Create a Rust crate containing the staged Jacobian kernel.

Parameters:
  • path (str) – Directory where the Rust crate should be created.

  • config – Optional backend configuration object.

  • crate_name (str | None) – Optional crate name override.

  • function_name (str | None) – Optional exported Rust function name.

  • backend_mode (str) – Rust backend mode to target.

  • scalar_type (str) – Rust scalar type to emit.

Returns:

A Rust project bundle rooted at path.

class gradgen.ReducedFunction(function, count, name, accumulator_input_name, input_name, output_name, simplification=None)[source]

Bases: object

Staged wrapper that reduces a packed input sequence.

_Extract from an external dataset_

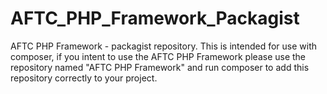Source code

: # AFTC_PHP_Framework_Packagist
AFTC PHP Framework - packagist repository. This is intended for use with composer, if you intent to use the AFTC PHP Framework please use the repository named "AFTC PHP Framework" and run composer to add this repository correctly to your project.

The wrapper represents a repeated left-fold reduction over a packed input sequence and is designed for symbolic expansion or Rust generation.

Parameters:
  • function (Function)

  • count (int)

  • name (str)

  • accumulator_input_name (str)

  • input_name (str)

  • output_name (str)

  • simplification (int | str | None)

function

The binary stage function being reduced.

Type:

gradgen.function.Function

count

Number of reduction stages.

Type:

int

name

Symbolic name of the staged reducer.

Type:

str

accumulator_input_name

Name of the accumulator input sequence.

Type:

str

input_name

Name of the packed sequence input.

Type:

str

output_name

Name of the final reduced output.

Type:

str

simplification

Optional simplification effort forwarded to the expanded symbolic function.

Type:

int | str | None

function: Function
count: int
name: str
accumulator_input_name: str
input_name: str
output_name: str
simplification: int | str | None
property input_names: tuple[str, ...]

(acc0, x_seq).

Type:

Return packed reduce input names

property output_names: tuple[str, ...]

Return the reduction output names.

property nodes

Return dependency nodes for symbolic fallback usage.

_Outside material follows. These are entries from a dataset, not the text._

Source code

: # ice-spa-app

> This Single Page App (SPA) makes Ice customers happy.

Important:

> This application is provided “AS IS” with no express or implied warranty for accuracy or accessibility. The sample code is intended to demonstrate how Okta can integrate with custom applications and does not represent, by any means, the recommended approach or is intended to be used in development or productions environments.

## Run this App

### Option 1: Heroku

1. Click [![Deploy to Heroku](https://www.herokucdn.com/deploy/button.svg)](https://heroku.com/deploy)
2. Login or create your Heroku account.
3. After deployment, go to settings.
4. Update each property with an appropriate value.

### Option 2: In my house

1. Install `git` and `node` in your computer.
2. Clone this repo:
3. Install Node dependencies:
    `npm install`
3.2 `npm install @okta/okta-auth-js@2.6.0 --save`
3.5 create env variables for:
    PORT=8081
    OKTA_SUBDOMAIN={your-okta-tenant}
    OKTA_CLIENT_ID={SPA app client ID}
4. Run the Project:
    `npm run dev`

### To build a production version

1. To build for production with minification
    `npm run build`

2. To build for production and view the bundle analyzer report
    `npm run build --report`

to_function(name=None)[source]

Expand this staged reduce into a regular symbolic function.

Parameters:

name (str | None) – Optional name for the expanded symbolic function. When not provided, the wrapper name is reused.

Returns:

A symbolic Function representing the expanded reduction.

Return type:

Function

generate_rust(*, config=None, function_name=None, backend_mode='std', scalar_type='f64')[source]

Generate compact Rust for the staged reduce kernel.

Parameters:
  • config – Optional backend configuration object.

  • function_name (str | None) – Optional exported Rust function name.

  • backend_mode (str) – Rust backend mode to target.

  • scalar_type (str) – Rust scalar type to emit.

Returns:

The generated Rust code bundle for this staged reduction.

create_rust_project(path, *, config=None, crate_name=None, function_name=None, backend_mode='std', scalar_type='f64')[source]

Create a Rust crate containing the staged reduce kernel.

Parameters:
  • path (str) – Directory where the Rust crate should be created.

  • config – Optional backend configuration object.

  • crate_name (str | None) – Optional crate name override.

  • function_name (str | None) – Optional exported Rust function name.

  • backend_mode (str) – Rust backend mode to target.

  • scalar_type (str) – Rust scalar type to emit.

Returns:

A Rust project bundle rooted at path.